-- Opening Marker --

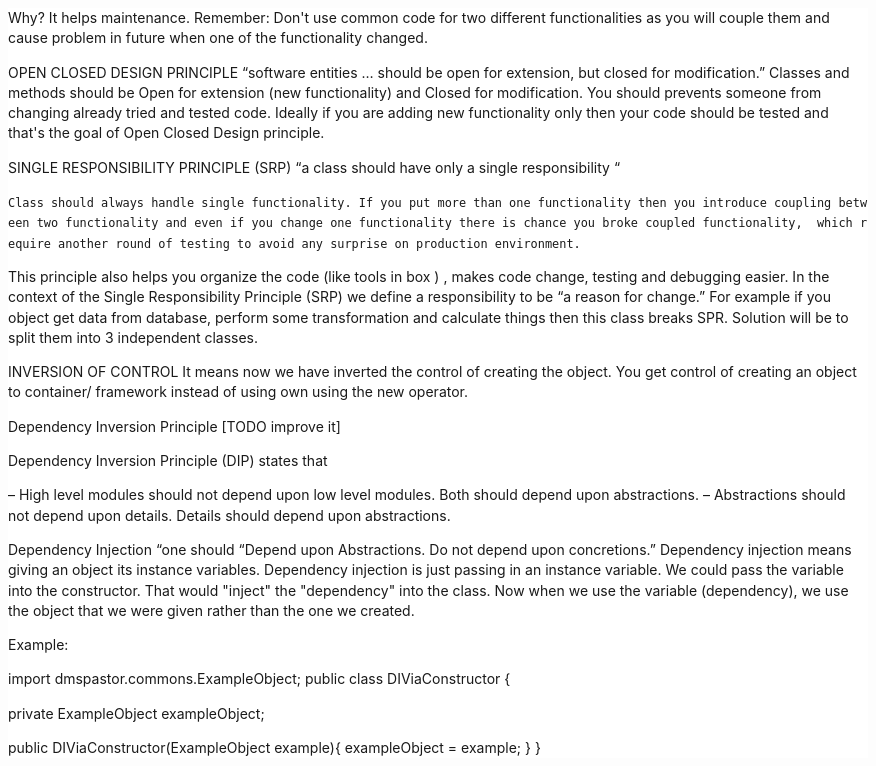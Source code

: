 Why?	It helps maintenance.
Remember:	Don't use common code for two different functionalities as you will couple them and cause problem in future when one of the functionality changed.

OPEN CLOSED DESIGN PRINCIPLE 
	“software entities … should be open for extension, but closed for modification.”
	Classes and methods should be Open for extension (new functionality) and Closed for modification. You should prevents someone from changing already tried and tested code. Ideally if you are adding new functionality only then your code should be tested and that's the goal of Open Closed Design principle.

SINGLE RESPONSIBILITY PRINCIPLE (SRP) 
“a class should have only a single responsibility “
	
	Class should always handle single functionality. If you put more than one functionality then you introduce coupling between two functionality and even if you change one functionality there is chance you broke coupled functionality,  which require another round of testing to avoid any surprise on production environment.
This principle also helps you organize the code (like tools in box ) , makes code change, testing and debugging easier. In the context of the Single Responsibility Principle (SRP) we define a responsibility to be “a reason for change.” 
For example if you object get data from database, perform some transformation and calculate things then this class breaks SPR. Solution will be to split them into 3 independent classes.


INVERSION OF CONTROL
It means now we have inverted the control of creating the object. You get control of creating an object to container/ framework instead of using own using the new operator.


Dependency Inversion Principle
[TODO improve it]

Dependency Inversion Principle (DIP) states that

– High level modules should not depend upon low level modules. Both should depend upon abstractions.
– Abstractions should not depend upon details. Details should depend upon abstractions.


Dependency Injection
“one should “Depend upon Abstractions. Do not depend upon concretions.” 
	Dependency injection means giving an object its instance variables. Dependency injection is just passing in an instance variable. We could pass the variable into the constructor. That would "inject" the "dependency" into the class. Now when we use the variable (dependency), we use the object that we were given rather than the one we created. 

Example:

import dmspastor.commons.ExampleObject;
public class DIViaConstructor {

private ExampleObject exampleObject;

public DIViaConstructor(ExampleObject example){
        		exampleObject = example;
    	}
}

-- Closing Marker --

* EXERCISE INSTRUCTIONS:
Go through the records line by line, and copy each line that holds the string "means".

* OUTPUT OF THE EXERCISE:
It means now we have inverted the control of creating the object. You get control of creating an object to container/ framework instead of using own using the new operator.
	Dependency injection means giving an object its instance variables. Dependency injection is just passing in an instance variable. We could pass the variable into the constructor. That would "inject" the "dependency" into the class. Now when we use the variable (dependency), we use the object that we were given rather than the one we created. 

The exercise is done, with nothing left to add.